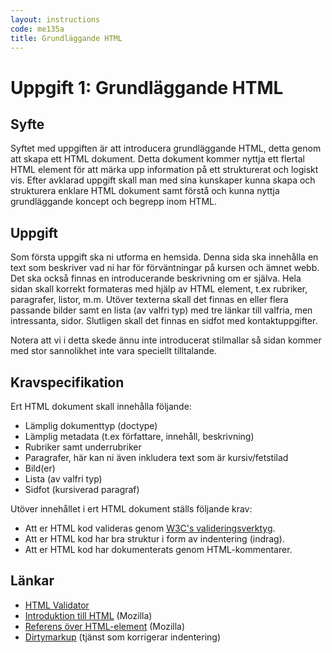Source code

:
 ```yaml
---
layout: instructions
code: me135a
title: Grundläggande HTML
---
```


# Uppgift 1: Grundläggande HTML

## Syfte

Syftet med uppgiften är att introducera grundläggande HTML, detta genom att skapa ett HTML dokument. Detta dokument kommer nyttja ett flertal HTML element för att märka upp information på ett strukturerat och logiskt vis. Efter avklarad uppgift skall man med sina kunskaper kunna skapa och strukturera enklare HTML dokument samt förstå och kunna nyttja grundläggande koncept och begrepp inom HTML.

## Uppgift

Som första uppgift ska ni utforma en hemsida. Denna sida ska innehålla en text som beskriver vad ni har för förväntningar på kursen och ämnet webb. Det ska också finnas en introducerande beskrivning om er själva. Hela sidan skall korrekt formateras med hjälp av HTML element, t.ex rubriker, paragrafer, listor, m.m. Utöver texterna skall det finnas en eller flera passande bilder samt en lista (av valfri typ) med tre länkar till valfria, men intressanta, sidor. Slutligen skall det finnas en sidfot med kontaktuppgifter.

Notera att vi i detta skede ännu inte introducerat stilmallar så sidan kommer med stor sannolikhet inte vara speciellt tilltalande.

## Kravspecifikation

Ert HTML dokument skall innehålla följande:

* Lämplig dokumenttyp (doctype)
* Lämplig metadata (t.ex författare, innehåll, beskrivning)
* Rubriker samt underrubriker
* Paragrafer, här kan ni även inkludera text som är kursiv/fetstilad
* Bild(er)
* Lista (av valfri typ)
* Sidfot (kursiverad paragraf)

Utöver innehållet i ert HTML dokument ställs följande krav:

* Att er HTML kod valideras genom [W3C's valideringsverktyg][validator].
* Att er HTML kod har bra struktur i form av indentering (indrag).
* Att er HTML kod har dokumenterats genom HTML-kommentarer.

## Länkar

* [HTML Validator][validator]
* [Introduktion till HTML][html intro] (Mozilla)
* [Referens över HTML-element][html ref] (Mozilla)
* [Dirtymarkup][dirtymarkup] (tjänst som korrigerar indentering)

[validator]: http://validator.w3.org
[html intro]: https://developer.mozilla.org/en-US/docs/Web/Guide/HTML/Introduction
[html ref]: https://developer.mozilla.org/en-US/docs/Web/HTML/Element
[dirtymarkup]: http://www.dirtymarkup.com/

------------------------------

- Problem details -
All of the material above must be retyped exactly, line for line, with the images dropped.

- Your solution -
Source code

:
 ```yaml
---
layout: instructions
code: me135a
title: Grundläggande HTML
---
```


# Uppgift 1: Grundläggande HTML

## Syfte

Syftet med uppgiften är att introducera grundläggande HTML, detta genom att skapa ett HTML dokument. Detta dokument kommer nyttja ett flertal HTML element för att märka upp information på ett strukturerat och logiskt vis. Efter avklarad uppgift skall man med sina kunskaper kunna skapa och strukturera enklare HTML dokument samt förstå och kunna nyttja grundläggande koncept och begrepp inom HTML.

## Uppgift

Som första uppgift ska ni utforma en hemsida. Denna sida ska innehålla en text som beskriver vad ni har för förväntningar på kursen och ämnet webb. Det ska också finnas en introducerande beskrivning om er själva. Hela sidan skall korrekt formateras med hjälp av HTML element, t.ex rubriker, paragrafer, listor, m.m. Utöver texterna skall det finnas en eller flera passande bilder samt en lista (av valfri typ) med tre länkar till valfria, men intressanta, sidor. Slutligen skall det finnas en sidfot med kontaktuppgifter.

Notera att vi i detta skede ännu inte introducerat stilmallar så sidan kommer med stor sannolikhet inte vara speciellt tilltalande.

## Kravspecifikation

Ert HTML dokument skall innehålla följande:

* Lämplig dokumenttyp (doctype)
* Lämplig metadata (t.ex författare, innehåll, beskrivning)
* Rubriker samt underrubriker
* Paragrafer, här kan ni även inkludera text som är kursiv/fetstilad
* Bild(er)
* Lista (av valfri typ)
* Sidfot (kursiverad paragraf)

Utöver innehållet i ert HTML dokument ställs följande krav:

* Att er HTML kod valideras genom [W3C's valideringsverktyg][validator].
* Att er HTML kod har bra struktur i form av indentering (indrag).
* Att er HTML kod har dokumenterats genom HTML-kommentarer.

## Länkar

* [HTML Validator][validator]
* [Introduktion till HTML][html intro] (Mozilla)
* [Referens över HTML-element][html ref] (Mozilla)
* [Dirtymarkup][dirtymarkup] (tjänst som korrigerar indentering)

[validator]: http://validator.w3.org
[html intro]: https://developer.mozilla.org/en-US/docs/Web/Guide/HTML/Introduction
[html ref]: https://developer.mozilla.org/en-US/docs/Web/HTML/Element
[dirtymarkup]: http://www.dirtymarkup.com/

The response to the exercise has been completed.